Go line by line through the entries and show those that hold the string "passing".

• Stored data:
>>>
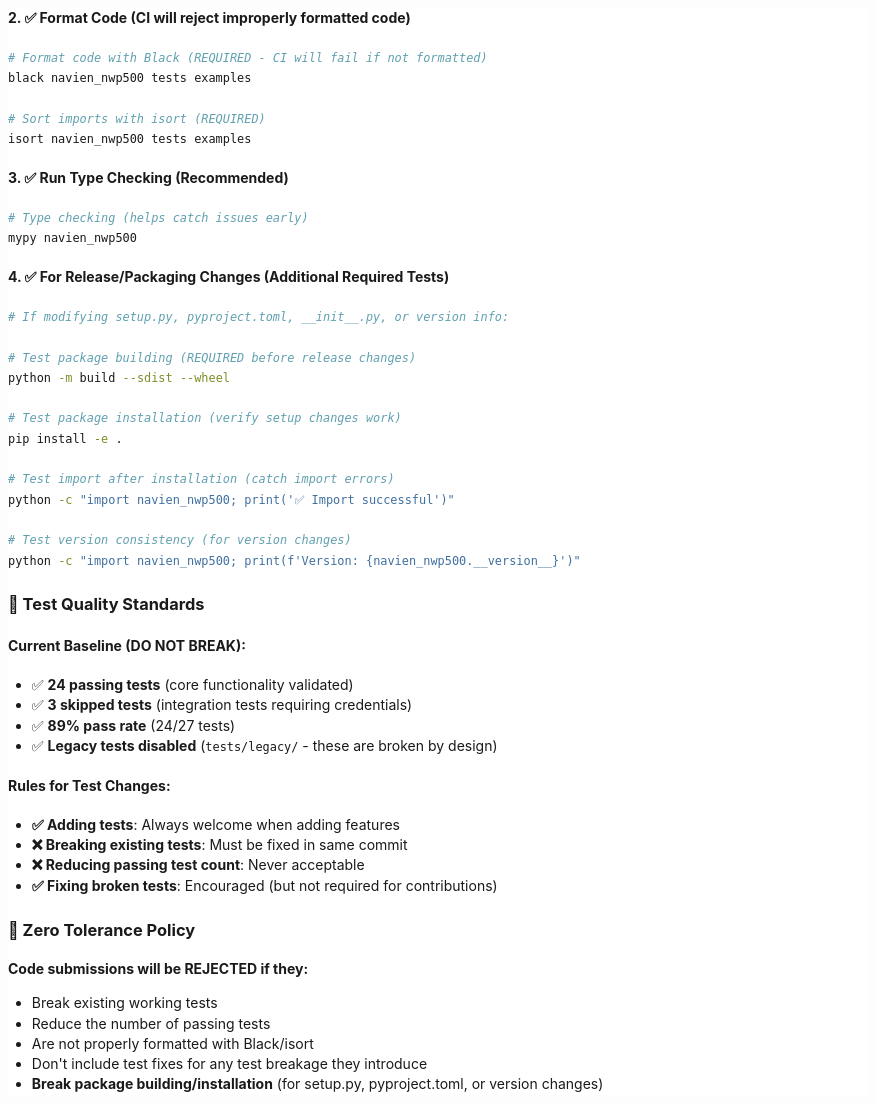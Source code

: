 #### **2. ✅ Format Code (CI will reject improperly formatted code)**
```bash
# Format code with Black (REQUIRED - CI will fail if not formatted)
black navien_nwp500 tests examples

# Sort imports with isort (REQUIRED)  
isort navien_nwp500 tests examples
```

#### **3. ✅ Run Type Checking (Recommended)**
```bash
# Type checking (helps catch issues early)
mypy navien_nwp500
```

#### **4. ✅ For Release/Packaging Changes (Additional Required Tests)**
```bash
# If modifying setup.py, pyproject.toml, __init__.py, or version info:

# Test package building (REQUIRED before release changes)
python -m build --sdist --wheel

# Test package installation (verify setup changes work)
pip install -e .

# Test import after installation (catch import errors)
python -c "import navien_nwp500; print('✅ Import successful')"

# Test version consistency (for version changes)
python -c "import navien_nwp500; print(f'Version: {navien_nwp500.__version__}')"
```

### **🎯 Test Quality Standards**

#### **Current Baseline (DO NOT BREAK):**
- ✅ **24 passing tests** (core functionality validated)
- ✅ **3 skipped tests** (integration tests requiring credentials)
- ✅ **89% pass rate** (24/27 tests)
- ✅ **Legacy tests disabled** (`tests/legacy/` - these are broken by design)

#### **Rules for Test Changes:**
- **✅ Adding tests**: Always welcome when adding features
- **❌ Breaking existing tests**: Must be fixed in same commit
- **❌ Reducing passing test count**: Never acceptable  
- **✅ Fixing broken tests**: Encouraged (but not required for contributions)

### **🚫 Zero Tolerance Policy**

**Code submissions will be REJECTED if they:**
- Break existing working tests
- Reduce the number of passing tests
- Are not properly formatted with Black/isort
- Don't include test fixes for any test breakage they introduce
- **Break package building/installation** (for setup.py, pyproject.toml, or version changes)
<<<
• Task response:
- ✅ **24 passing tests** (core functionality validated)
- **❌ Reducing passing test count**: Never acceptable  
- Reduce the number of passing tests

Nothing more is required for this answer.